The task ->
Transcribe the entries below without alteration.

[Stored data entries]
+ + + + + + +

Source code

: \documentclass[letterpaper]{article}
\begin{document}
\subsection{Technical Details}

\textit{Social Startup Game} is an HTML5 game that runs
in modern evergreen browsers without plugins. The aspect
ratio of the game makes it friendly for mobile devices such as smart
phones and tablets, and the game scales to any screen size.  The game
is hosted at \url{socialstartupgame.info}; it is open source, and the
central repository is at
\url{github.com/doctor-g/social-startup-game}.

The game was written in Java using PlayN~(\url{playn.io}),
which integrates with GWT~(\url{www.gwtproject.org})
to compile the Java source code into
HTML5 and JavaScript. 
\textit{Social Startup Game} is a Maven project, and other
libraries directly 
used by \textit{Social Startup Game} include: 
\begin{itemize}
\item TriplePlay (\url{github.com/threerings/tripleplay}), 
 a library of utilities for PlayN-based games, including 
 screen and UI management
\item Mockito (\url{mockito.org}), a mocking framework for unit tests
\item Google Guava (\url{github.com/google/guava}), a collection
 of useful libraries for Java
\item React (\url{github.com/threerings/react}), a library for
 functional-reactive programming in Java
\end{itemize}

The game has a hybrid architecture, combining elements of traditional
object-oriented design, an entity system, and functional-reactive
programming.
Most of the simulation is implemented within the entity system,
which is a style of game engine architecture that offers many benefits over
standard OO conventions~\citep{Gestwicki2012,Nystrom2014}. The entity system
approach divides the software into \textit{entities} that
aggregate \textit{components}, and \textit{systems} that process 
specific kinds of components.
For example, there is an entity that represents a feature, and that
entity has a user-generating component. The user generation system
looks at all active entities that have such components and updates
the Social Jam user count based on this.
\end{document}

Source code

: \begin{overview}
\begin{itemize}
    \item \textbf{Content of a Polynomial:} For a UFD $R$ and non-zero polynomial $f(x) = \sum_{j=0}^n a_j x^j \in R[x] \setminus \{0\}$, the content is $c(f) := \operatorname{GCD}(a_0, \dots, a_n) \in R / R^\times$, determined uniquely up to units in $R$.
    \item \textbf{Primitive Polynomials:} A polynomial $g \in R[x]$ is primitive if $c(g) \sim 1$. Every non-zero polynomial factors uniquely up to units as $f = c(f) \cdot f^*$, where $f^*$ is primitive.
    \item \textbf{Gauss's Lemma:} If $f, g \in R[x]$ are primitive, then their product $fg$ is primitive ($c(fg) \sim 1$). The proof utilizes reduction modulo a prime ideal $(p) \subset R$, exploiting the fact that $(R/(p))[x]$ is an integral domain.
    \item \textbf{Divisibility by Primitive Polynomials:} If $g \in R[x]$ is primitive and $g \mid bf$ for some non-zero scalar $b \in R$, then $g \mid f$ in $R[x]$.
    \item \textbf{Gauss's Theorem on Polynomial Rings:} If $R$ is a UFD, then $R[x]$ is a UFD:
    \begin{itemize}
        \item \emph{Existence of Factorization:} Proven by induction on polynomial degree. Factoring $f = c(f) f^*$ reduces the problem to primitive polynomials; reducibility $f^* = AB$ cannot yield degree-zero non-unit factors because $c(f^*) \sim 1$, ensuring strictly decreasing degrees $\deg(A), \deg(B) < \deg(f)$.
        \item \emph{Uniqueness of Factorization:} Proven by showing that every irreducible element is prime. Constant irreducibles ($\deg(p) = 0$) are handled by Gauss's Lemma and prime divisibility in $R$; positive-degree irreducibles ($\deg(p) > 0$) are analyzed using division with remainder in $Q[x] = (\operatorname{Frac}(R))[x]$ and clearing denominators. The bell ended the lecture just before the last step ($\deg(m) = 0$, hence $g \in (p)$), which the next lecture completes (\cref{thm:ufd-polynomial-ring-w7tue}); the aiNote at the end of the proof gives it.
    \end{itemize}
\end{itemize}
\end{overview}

+ + + + + + +

Result of the exercise ->
Source code

: \documentclass[letterpaper]{article}
\begin{document}
\subsection{Technical Details}

\textit{Social Startup Game} is an HTML5 game that runs
in modern evergreen browsers without plugins. The aspect
ratio of the game makes it friendly for mobile devices such as smart
phones and tablets, and the game scales to any screen size.  The game
is hosted at \url{socialstartupgame.info}; it is open source, and the
central repository is at
\url{github.com/doctor-g/social-startup-game}.

The game was written in Java using PlayN~(\url{playn.io}),
which integrates with GWT~(\url{www.gwtproject.org})
to compile the Java source code into
HTML5 and JavaScript. 
\textit{Social Startup Game} is a Maven project, and other
libraries directly 
used by \textit{Social Startup Game} include: 
\begin{itemize}
\item TriplePlay (\url{github.com/threerings/tripleplay}), 
 a library of utilities for PlayN-based games, including 
 screen and UI management
\item Mockito (\url{mockito.org}), a mocking framework for unit tests
\item Google Guava (\url{github.com/google/guava}), a collection
 of useful libraries for Java
\item React (\url{github.com/threerings/react}), a library for
 functional-reactive programming in Java
\end{itemize}

The game has a hybrid architecture, combining elements of traditional
object-oriented design, an entity system, and functional-reactive
programming.
Most of the simulation is implemented within the entity system,
which is a style of game engine architecture that offers many benefits over
standard OO conventions~\citep{Gestwicki2012,Nystrom2014}. The entity system
approach divides the software into \textit{entities} that
aggregate \textit{components}, and \textit{systems} that process 
specific kinds of components.
For example, there is an entity that represents a feature, and that
entity has a user-generating component. The user generation system
looks at all active entities that have such components and updates
the Social Jam user count based on this.
\end{document}

Source code

: \begin{overview}
\begin{itemize}
    \item \textbf{Content of a Polynomial:} For a UFD $R$ and non-zero polynomial $f(x) = \sum_{j=0}^n a_j x^j \in R[x] \setminus \{0\}$, the content is $c(f) := \operatorname{GCD}(a_0, \dots, a_n) \in R / R^\times$, determined uniquely up to units in $R$.
    \item \textbf{Primitive Polynomials:} A polynomial $g \in R[x]$ is primitive if $c(g) \sim 1$. Every non-zero polynomial factors uniquely up to units as $f = c(f) \cdot f^*$, where $f^*$ is primitive.
    \item \textbf{Gauss's Lemma:} If $f, g \in R[x]$ are primitive, then their product $fg$ is primitive ($c(fg) \sim 1$). The proof utilizes reduction modulo a prime ideal $(p) \subset R$, exploiting the fact that $(R/(p))[x]$ is an integral domain.
    \item \textbf{Divisibility by Primitive Polynomials:} If $g \in R[x]$ is primitive and $g \mid bf$ for some non-zero scalar $b \in R$, then $g \mid f$ in $R[x]$.
    \item \textbf{Gauss's Theorem on Polynomial Rings:} If $R$ is a UFD, then $R[x]$ is a UFD:
    \begin{itemize}
        \item \emph{Existence of Factorization:} Proven by induction on polynomial degree. Factoring $f = c(f) f^*$ reduces the problem to primitive polynomials; reducibility $f^* = AB$ cannot yield degree-zero non-unit factors because $c(f^*) \sim 1$, ensuring strictly decreasing degrees $\deg(A), \deg(B) < \deg(f)$.
        \item \emph{Uniqueness of Factorization:} Proven by showing that every irreducible element is prime. Constant irreducibles ($\deg(p) = 0$) are handled by Gauss's Lemma and prime divisibility in $R$; positive-degree irreducibles ($\deg(p) > 0$) are analyzed using division with remainder in $Q[x] = (\operatorname{Frac}(R))[x]$ and clearing denominators. The bell ended the lecture just before the last step ($\deg(m) = 0$, hence $g \in (p)$), which the next lecture completes (\cref{thm:ufd-polynomial-ring-w7tue}); the aiNote at the end of the proof gives it.
    \end{itemize}
\end{itemize}
\end{overview}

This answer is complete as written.